(PROVIDED INFORMATION)

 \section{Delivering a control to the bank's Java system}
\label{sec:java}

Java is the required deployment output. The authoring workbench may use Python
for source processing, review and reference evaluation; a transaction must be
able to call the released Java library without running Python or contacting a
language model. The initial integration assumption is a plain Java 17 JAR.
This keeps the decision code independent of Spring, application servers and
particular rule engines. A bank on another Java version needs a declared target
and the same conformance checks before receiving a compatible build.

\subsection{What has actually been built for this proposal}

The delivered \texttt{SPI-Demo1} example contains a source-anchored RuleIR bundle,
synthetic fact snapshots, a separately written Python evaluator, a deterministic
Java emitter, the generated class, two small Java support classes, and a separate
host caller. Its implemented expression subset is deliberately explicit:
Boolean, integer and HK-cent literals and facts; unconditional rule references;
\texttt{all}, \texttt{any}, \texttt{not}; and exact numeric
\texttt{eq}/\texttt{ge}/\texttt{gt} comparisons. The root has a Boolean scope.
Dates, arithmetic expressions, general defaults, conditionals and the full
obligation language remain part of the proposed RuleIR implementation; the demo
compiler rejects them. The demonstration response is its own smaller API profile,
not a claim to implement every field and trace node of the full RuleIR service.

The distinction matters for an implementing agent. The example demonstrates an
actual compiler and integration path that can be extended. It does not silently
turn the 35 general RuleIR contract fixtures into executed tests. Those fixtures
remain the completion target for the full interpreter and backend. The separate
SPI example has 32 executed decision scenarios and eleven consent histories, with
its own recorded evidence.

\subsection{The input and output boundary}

(End PROVIDED INFORMATION)
(PROVIDED INFORMATION)

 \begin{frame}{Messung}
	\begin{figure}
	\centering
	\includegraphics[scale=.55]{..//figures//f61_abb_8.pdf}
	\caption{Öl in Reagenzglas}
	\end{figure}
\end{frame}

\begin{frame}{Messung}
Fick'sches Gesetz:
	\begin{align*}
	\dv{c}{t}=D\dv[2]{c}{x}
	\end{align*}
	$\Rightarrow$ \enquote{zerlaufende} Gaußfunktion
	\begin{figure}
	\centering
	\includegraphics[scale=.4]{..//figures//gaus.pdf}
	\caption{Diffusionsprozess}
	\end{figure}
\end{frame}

(End PROVIDED INFORMATION)

| DIRECTIONS |
Working from the records above, write out verbatim only the lines from the line containing "its own recorded evidence." through the line containing "input and output".

| RESULT OF THIS EXERCISE |
its own recorded evidence.

\subsection{The input and output boundary}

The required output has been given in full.